## What is required
Could you repeat, word for word, every line from the one containing "the measured native implementation." through the final line of the records below, and nothing else?

#### The input

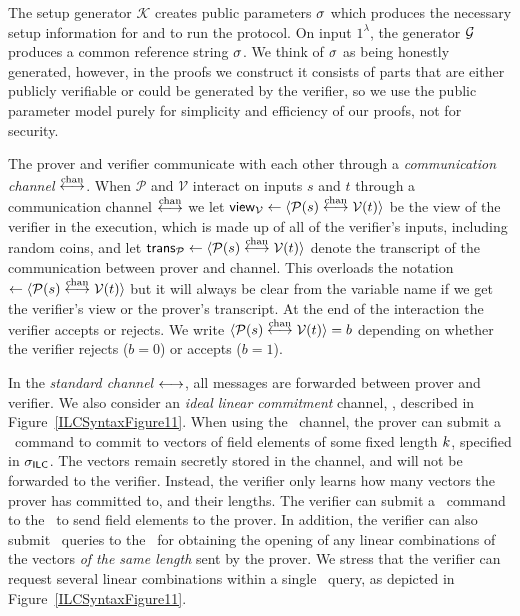 The setup generator $\mathcal{K}$ creates public parameters $\mathsf{\sigma}$ which produces the necessary setup information for \prover and \verifier to run the protocol. On input $1^\lambda$, the generator $\mathcal{G}$ produces a common reference string $\mathsf{\sigma}$. We think of $\mathsf{\sigma}$ as being honestly generated, however, in the proofs we construct it consists of parts that are either publicly verifiable or could be generated by the verifier, so we use the public parameter model purely for simplicity and efficiency of our proofs, not for security.

The prover and verifier communicate with each other through a \emph{communication channel} $\overset{\textnormal{chan}}{\longleftrightarrow}$. When $\mathcal{P}$ and $\mathcal{V}$ interact on inputs $s$ and $t$ through a communication channel $\overset{\textnormal{chan}}{\longleftrightarrow}$ we let $\mathsf{view}_{\mathcal{V}} \leftarrow \langle \mathcal{P}(s) \overset{\textnormal{chan}}{\longleftrightarrow} \mathcal{V}(t)\rangle$ be the view of the verifier in the execution, which is made up of all of the verifier's inputs, including random coins, and let $\mathsf{trans}_{\mathcal{P}} \leftarrow  \langle \mathcal{P}(s) \overset{\textnormal{chan}}{\longleftrightarrow} \mathcal{V}(t)\rangle$ denote the transcript of the communication between prover and channel. This overloads the notation $\leftarrow  \langle \mathcal{P}(s) \overset{\textnormal{chan}}{\longleftrightarrow} \mathcal{V}(t)\rangle$ but it will always be clear from the variable name if we get the verifier's view or the prover's transcript. At the end of the interaction the verifier accepts or rejects. We write $\langle \mathcal{P}(s)\overset{\textnormal{chan}}{\longleftrightarrow} \mathcal{V}(t)\rangle =b$ depending on whether the verifier rejects ($b=0$) or accepts ($b=1$).

In the \emph{standard channel} $\longleftrightarrow$, all messages are forwarded between prover and verifier. 
We also consider an \emph{ideal linear commitment}  channel, \ILC, described in Figure~\ref{ILCSyntaxFigure11}. 
When using the \ILC\ channel, the prover can submit a \ILCcommit\ command to commit to 
vectors of field elements of some fixed length $k$, specified in $\mathsf{\sigma}_{\mathsf{ILC}}$. The vectors remain secretly stored in the channel, and will not be forwarded to the verifier. Instead, the verifier only learns how many vectors the prover has committed to, and their lengths. The verifier can submit a \ILCsend\ command to the \ILC\ to send field elements to the prover. In addition, the verifier can also submit \ILCopen\ queries to the \ILC\ for obtaining the opening of any linear combinations of the vectors \emph{of the same length} sent by the prover. We stress that the verifier can request several linear combinations within a single \ILCopen\ query, as depicted in Figure~\ref{ILCSyntaxFigure11}.

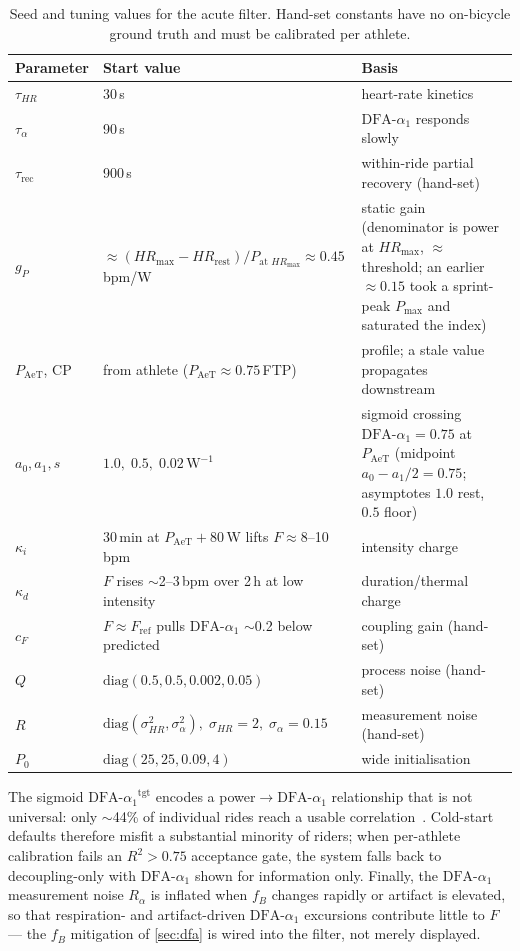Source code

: \documentclass[11pt]{article}
\newcommand{\aone}{\ensuremath{\text{DFA-}\alpha_1}}
\newcommand{\Fstate}{\ensuremath{F}}
\begin{document}
\begin{table}[h]
\centering
\small
\caption{Seed and tuning values for the acute filter. Hand-set constants have no on-bicycle ground truth and must be calibrated per athlete.}
\label{tab:tuning}
\begin{tabularx}{\linewidth}{@{}l l X@{}}
\toprule
\textbf{Parameter} & \textbf{Start value} & \textbf{Basis} \\
\midrule
$\tau_{HR}$ & 30\,s & heart-rate kinetics \\
$\tau_{\alpha}$ & 90\,s & $\aone$ responds slowly \\
$\tau_{\text{rec}}$ & 900\,s & within-ride partial recovery (hand-set) \\
$g_P$ & $\approx (HR_{\max}-HR_{\text{rest}})/P_{\text{at }HR_{\max}}\approx 0.45$\,bpm/W & static gain (denominator is power at $HR_{\max}$, $\approx$ threshold; an earlier $\approx0.15$ took a sprint-peak $P_{\max}$ and saturated the index) \\
$P_{\text{AeT}}$, CP & from athlete ($P_{\text{AeT}}\approx 0.75\,$FTP) & profile; a stale value propagates downstream \\
$a_0,a_1,s$ & $1.0,\;0.5,\;0.02\,\text{W}^{-1}$ & sigmoid crossing $\aone=0.75$ at $P_{\text{AeT}}$ (midpoint $a_0-a_1/2=0.75$; asymptotes $1.0$ rest, $0.5$ floor) \\
$\kappa_i$ & 30\,min at $P_{\text{AeT}}{+}80$\,W lifts $\Fstate\approx 8$--10\,bpm & intensity charge \\
$\kappa_d$ & $\Fstate$ rises $\sim$2--3\,bpm over 2\,h at low intensity & duration/thermal charge \\
$c_F$ & $\Fstate\approx F_{\text{ref}}$ pulls $\aone$ $\sim$0.2 below predicted & coupling gain (hand-set) \\
$Q$ & $\mathrm{diag}(0.5,0.5,0.002,0.05)$ & process noise (hand-set) \\
$R$ & $\mathrm{diag}(\sigma_{HR}^2,\sigma_{\alpha}^2),\;\sigma_{HR}{=}2,\;\sigma_{\alpha}{=}0.15$ & measurement noise (hand-set) \\
$P_0$ & $\mathrm{diag}(25,25,0.09,4)$ & wide initialisation \\
\bottomrule
\end{tabularx}
\end{table}

The sigmoid $\aone^{\text{tgt}}$ encodes a power$\rightarrow$$\aone$ relationship that is not universal: only $\sim$44\% of individual rides reach a usable correlation~\cite{powera1}. Cold-start defaults therefore misfit a substantial minority of riders; when per-athlete calibration fails an $R^2>0.75$ acceptance gate, the system falls back to decoupling-only with $\aone$ shown for information only. Finally, the $\aone$ measurement noise $R_\alpha$ is inflated when $f_B$ changes rapidly or artifact is elevated, so that respiration- and artifact-driven $\aone$ excursions contribute little to $\Fstate$ --- the $f_B$ mitigation of \autoref{sec:dfa} is wired into the filter, not merely displayed.
\end{document}
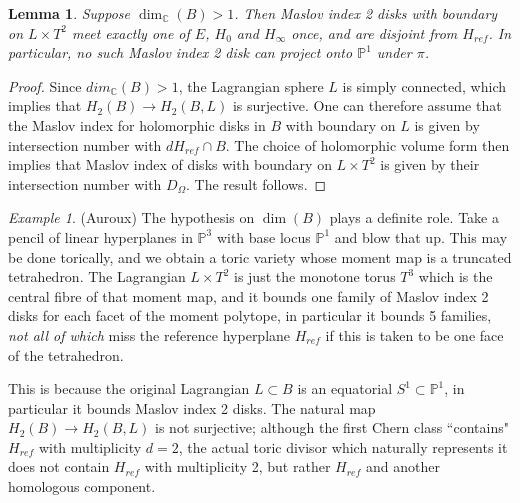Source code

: \documentclass[reqno,10pt]{amsart}
\numberwithin{equation}{section}
\newcommand{\bC}{{\mathbb C}}
\newcommand{\bP}{{\mathbb P}}
\newtheorem{Lemma}[thm]{Lemma}
\theoremstyle{remark}
\newtheorem{Example}[thm]{Example}
\begin{document}
\begin{Lemma} \label{Lem:MaslovViaIntersection}
Suppose $\dim_{\bC}(B) > 1$.  Then Maslov index 2 disks with boundary on $L \times T^2$ meet exactly one of $E$, $H_0$ and $H_{\infty}$ once, and are disjoint from $H_{ref}$.  In particular, no such Maslov index 2 disk can project onto $\bP^1$ under $\pi$.
\end{Lemma}

\begin{proof}
Since $dim_{\bC}(B)>1$, the Lagrangian sphere $L$ is simply connected, which implies that $H_2(B) \rightarrow H_2(B,L)$ is surjective.  One can therefore assume that the Maslov index for holomorphic disks in $B$ with boundary on $L$ is given by intersection number with $dH_{ref} \cap B$.  The choice of holomorphic volume form then implies that Maslov index of disks with boundary on $L\times T^2$ is given by their intersection number with $D_{\Omega}$.  The result follows.
\end{proof}

\begin{Example} (Auroux)
The hypothesis on $\dim(B)$ plays a definite role. Take a pencil of linear hyperplanes in $\bP^3$ with base locus $\bP^1$ and blow that up.  This may be done torically, and we obtain a toric variety whose moment map is a truncated tetrahedron.  The Lagrangian $L\times T^2$ is just the monotone torus $T^3$ which is the central fibre of that moment map, and it bounds one family of Maslov index 2 disks for each facet of the moment polytope, in particular it bounds 5 families, \emph{not all of which} miss the reference hyperplane $H_{ref}$ if this is taken to be one face of the tetrahedron. 

This is because the original Lagrangian $L\subset B$ is an equatorial $S^1 \subset \bP^1$, in particular it bounds Maslov index 2 disks. The natural map $H_2(B) \rightarrow H_2(B,L)$ is not surjective; although the first Chern class ``contains" $H_{ref}$ with multiplicity $d=2$, the actual toric divisor which naturally represents it does not contain $H_{ref}$ with multiplicity 2, but rather $H_{ref}$ and another homologous component.
\end{Example}
\end{document}
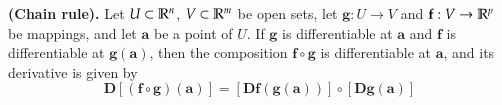 \begin{theorem}
  \textbf{(Chain rule).} Let $U\subset \mathbb{R}^n$, $V\subset \mathbb{R}^m$ be open sets, let $\bm{g} : U \to V$ and $\textbf{f} : V \to \mathbb{R}^p$ be mappings, and let $\bm{a}$ be a point of $U$. If $\bm{g}$ is differentiable at $\bm{a}$ and $\bm{f}$ is differentiable at $\bm{g}(\bm{a})$, then the composition $\bm{f} \circ \bm{g}$ is differentiable at $\bm{a}$, and its derivative is given by
  \begin{equation}
  	\bm{D}[(\bm{f}\circ \bm{g})(\bm{a})]=[\bm{Df} (\bm{g}(\bm{a}))]\circ [\bm{Dg}(\bm{a})]
  \end{equation}
\end{theorem}
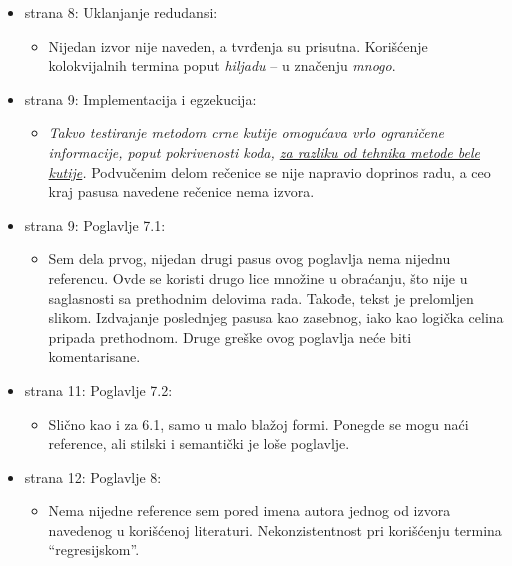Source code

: \documentclass[a4paper]{report}
\begin{document}
\begin{itemize}
\item strana 8: Uklanjanje redudansi:
  \begin{itemize}
  \item Nijedan izvor nije naveden, a tvrđenja su prisutna. Korišćenje kolokvijalnih termina poput {\em{hiljadu}} -- u značenju {\em{mnogo}}.
  \end{itemize}
\end{itemize}

\begin{itemize}
\item strana 9: Implementacija i egzekucija:
  \begin{itemize}
  \item {\em{Takvo testiranje metodom crne kutije omogućava vrlo
      ograničene informacije, poput pokrivenosti koda, {\underline{za razliku od tehnika metode bele kutije}}.}} Podvučenim delom rečenice se nije napravio doprinos radu, a ceo kraj pasusa navedene rečenice nema izvora.
  \end{itemize}
\end{itemize}


\begin{itemize}
\item strana 9: Poglavlje 7.1:
  \begin{itemize}
  \item Sem dela prvog, nijedan drugi pasus ovog poglavlja nema nijednu referencu. Ovde se koristi drugo lice množine u obraćanju, što nije u saglasnosti sa prethodnim delovima rada. Takođe, tekst je prelomljen slikom. Izdvajanje poslednjeg pasusa kao zasebnog, iako kao logička celina pripada prethodnom. Druge greške ovog poglavlja neće biti komentarisane.
  \end{itemize}
\end{itemize}


\begin{itemize}
\item strana 11: Poglavlje 7.2:
  \begin{itemize}
  \item Slično kao i za 6.1, samo u malo blažoj formi. Ponegde se mogu naći reference, ali stilski i semantički je loše poglavlje.
  \end{itemize}
\end{itemize}

\begin{itemize}
\item strana 12: Poglavlje 8:
  \begin{itemize}
  \item Nema nijedne reference sem pored imena autora jednog od izvora navedenog u korišćenoj literaturi. Nekonzistentnost pri korišćenju termina ``regresijskom''.
  \end{itemize}
\end{itemize}
\end{document}
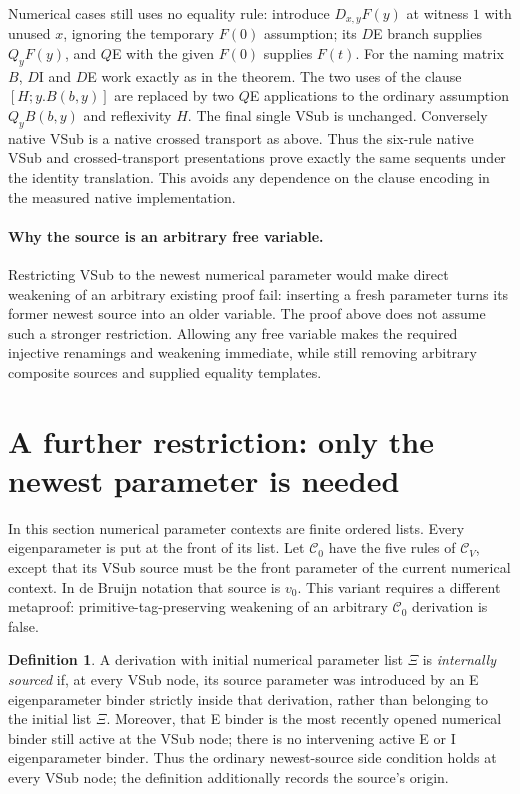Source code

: \documentclass[11pt]{article}
\theoremstyle{definition}
\newtheorem{definition}[theorem]{Definition}
\theoremstyle{remark}
\begin{document}
Numerical cases still uses no equality rule: introduce
$D_{x,y}F(y)$ at witness $1$ with unused $x$, ignoring the temporary
$F(0)$ assumption; its $D$E branch supplies $Q_yF(y)$, and $Q$E
with the given $F(0)$ supplies $F(t)$. For the naming matrix $B$,
$D$I and $D$E work exactly as in the theorem. The two uses of the
clause $[H;y.B(b,y)]$ are replaced by two $Q$E applications to the
ordinary assumption $Q_yB(b,y)$ and reflexivity $H$. The final single
VSub is unchanged. Conversely native VSub is a native crossed
transport as above. Thus the six-rule native VSub and crossed-transport
presentations prove exactly the same sequents under the identity
translation. This avoids any dependence on the clause encoding in
the measured native implementation.

\paragraph{Why the source is an arbitrary free variable.}
Restricting VSub to the newest numerical parameter would make direct
weakening of an arbitrary existing proof fail: inserting a fresh
parameter turns its former newest source into an older variable.
The proof above does not assume such a stronger restriction. Allowing
any free variable makes the required injective renamings and weakening
immediate, while still removing arbitrary composite sources and
supplied equality templates.

\section{A further restriction: only the newest parameter is needed}

In this section numerical parameter contexts are finite ordered lists.
Every eigenparameter is put at the front of its list. Let
$\mathcal C_0$ have the five rules of $\mathcal C_V$, except that its
VSub source must be the front parameter of the current numerical
context. In de Bruijn notation that source is $v_0$. This variant
requires a different metaproof: primitive-tag-preserving weakening of
an arbitrary $\mathcal C_0$ derivation is false.

\begin{definition}
A derivation with initial numerical parameter list $\Xi$ is
\emph{internally sourced} if, at every VSub node, its source parameter
was introduced by an E eigenparameter binder strictly inside that
derivation, rather than belonging to the initial list $\Xi$.
Moreover, that E binder is the most recently opened numerical binder
still active at the VSub node; there is no intervening active E or I
eigenparameter binder.
Thus the ordinary newest-source side condition holds at every
VSub node; the definition additionally records the source's origin.
\end{definition}
\end{document}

########

## Response area
the measured native implementation.

\paragraph{Why the source is an arbitrary free variable.}
Restricting VSub to the newest numerical parameter would make direct
weakening of an arbitrary existing proof fail: inserting a fresh
parameter turns its former newest source into an older variable.
The proof above does not assume such a stronger restriction. Allowing
any free variable makes the required injective renamings and weakening
immediate, while still removing arbitrary composite sources and
supplied equality templates.

\section{A further restriction: only the newest parameter is needed}

In this section numerical parameter contexts are finite ordered lists.
Every eigenparameter is put at the front of its list. Let
$\mathcal C_0$ have the five rules of $\mathcal C_V$, except that its
VSub source must be the front parameter of the current numerical
context. In de Bruijn notation that source is $v_0$. This variant
requires a different metaproof: primitive-tag-preserving weakening of
an arbitrary $\mathcal C_0$ derivation is false.

\begin{definition}
A derivation with initial numerical parameter list $\Xi$ is
\emph{internally sourced} if, at every VSub node, its source parameter
was introduced by an E eigenparameter binder strictly inside that
derivation, rather than belonging to the initial list $\Xi$.
Moreover, that E binder is the most recently opened numerical binder
still active at the VSub node; there is no intervening active E or I
eigenparameter binder.
Thus the ordinary newest-source side condition holds at every
VSub node; the definition additionally records the source's origin.
\end{definition}
\end{document}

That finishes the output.